At the time, Atla operated under a smaller staff of indexers, and each analyst was required to be a generalist, working on whatever material was on hand. In recent years, with the number of staff in the department expanding, those who work as metadata analysts and editors can now mostly work on material within their own expertise. In Nina’s case, this includes titles related to social sciences, anthropology, indigenous studies, and Orthodox Christianity. She also indexes materials related to Historic Peace Churches (Mennonites, Anabaptists, Brethren churches) and Latter-Day Saints-related material, gaining expertise on these subjects in her early years as an Indexer.
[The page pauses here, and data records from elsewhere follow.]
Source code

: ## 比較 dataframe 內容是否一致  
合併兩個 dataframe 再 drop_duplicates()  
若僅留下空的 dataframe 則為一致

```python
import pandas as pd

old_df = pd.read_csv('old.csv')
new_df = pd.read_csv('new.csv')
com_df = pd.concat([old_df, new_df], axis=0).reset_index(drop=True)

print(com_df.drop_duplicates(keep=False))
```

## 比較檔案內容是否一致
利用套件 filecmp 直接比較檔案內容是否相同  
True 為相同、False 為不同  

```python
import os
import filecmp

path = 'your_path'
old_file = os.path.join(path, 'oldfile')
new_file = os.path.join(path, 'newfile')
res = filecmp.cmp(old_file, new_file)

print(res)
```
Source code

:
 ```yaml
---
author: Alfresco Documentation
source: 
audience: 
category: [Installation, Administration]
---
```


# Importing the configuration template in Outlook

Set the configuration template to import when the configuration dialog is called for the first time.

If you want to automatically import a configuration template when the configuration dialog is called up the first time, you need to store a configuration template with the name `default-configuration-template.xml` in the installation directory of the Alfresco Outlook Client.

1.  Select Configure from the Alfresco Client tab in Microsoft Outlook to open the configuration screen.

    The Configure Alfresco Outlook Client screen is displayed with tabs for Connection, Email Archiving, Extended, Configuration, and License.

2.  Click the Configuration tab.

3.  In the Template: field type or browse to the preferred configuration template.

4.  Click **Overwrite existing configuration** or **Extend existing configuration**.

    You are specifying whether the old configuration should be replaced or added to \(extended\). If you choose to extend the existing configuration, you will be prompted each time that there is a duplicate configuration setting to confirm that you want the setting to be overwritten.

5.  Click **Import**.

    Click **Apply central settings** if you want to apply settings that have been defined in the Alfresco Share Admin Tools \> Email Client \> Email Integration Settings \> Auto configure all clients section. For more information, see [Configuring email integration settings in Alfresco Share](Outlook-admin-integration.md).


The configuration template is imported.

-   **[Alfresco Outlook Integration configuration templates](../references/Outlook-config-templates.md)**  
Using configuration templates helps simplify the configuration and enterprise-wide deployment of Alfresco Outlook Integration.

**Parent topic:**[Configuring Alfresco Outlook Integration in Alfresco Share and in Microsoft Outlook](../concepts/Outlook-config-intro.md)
She has indexed journals and essay collections in English, Romance languages, Slavic languages, and German.
When asked what role she believes Atla fills in the religion and theology space, she notes, “Scholars of my acquaintance, including anthropologists, sociologists, musicologists, historians, value Atla for the broad topical, geographic, and linguistic range of journals that it makes available through its bibliographic records and full-text offerings.”
Related to her work at Atla, Nina continues to engage in the study of indigenous peoples, with a particular focus on Orthodox Alaskans (specifically the Yup’ik), their indigenous knowledge, liturgical life, and ethics. She presents her work in this field at conferences of academic societies, including the Society for the Scientific Study of Religion, the Alaska Anthropological Association, the Association for the Study of Eastern Christian History and Culture, the International Society of Orthodox Church Music, and the Society for Ethnomusicology. In her free time, Nina enjoys choral singing of classical, liturgical, and contemporary repertoire, particularly a cappella, and in October 2023 will be part of a choir singing the premiere of a setting of the Divine Liturgy of St. John Chrysostom to the melodies of African American spirituals.
We asked Nina to highlight some recent titles she has worked on for Atla’s research tools, and she shared the following:
Anthropos, a semiannual journal, has been published since 1906 by Anthropos Institut St. Augustin. The journal publishes academic articles, review articles, commentaries, or shorter reflections on current issues of import to cultural anthropologists, book reviews, book lists, lists of articles in other publications of interest to readers of this journal. Topics include indigenous communities, anthropology of religious rituals, everyday practice, myth, philosophy and methodology in anthropology, religious material culture, and the arts in religion. Contributions are in a range of languages, including English, German, Spanish, and Portuguese. Indexed in Atla Religion Database®.
Orientalia Christiana Periodica has been published since 1935 by the Pontifical Oriental Institute in Rome. It is an academic title on various aspects of the Eastern Christian Churches, including manuscript studies, liturgy, history, linguistic studies, history of Biblical interpretation, monasticism, and church music. The journal publishes contributions in mainly Western and occasionally Slavic languages but also regularly includes historical texts and references in Arabic, Armenian, Coptic, Ethiopic, Georgian, and Syriac. Indexed in Atla Religion Database.
Dumbarton Oaks Papers has been published by the Dumbarton Oaks Library and Research Collection annually since 1941. This English-language journal covers various aspects of life in Byzantium, including archaeology, architecture, art, church history, interreligious relations, religious minorities, literature, music, numismatics, and paleography. The journal publishes the proceedings of many of the annual conferences on Byzantine studies at Dumbarton Oaks and reports from archaeological expeditions in the region of Byzantium. Indexed in Atla Religion Database.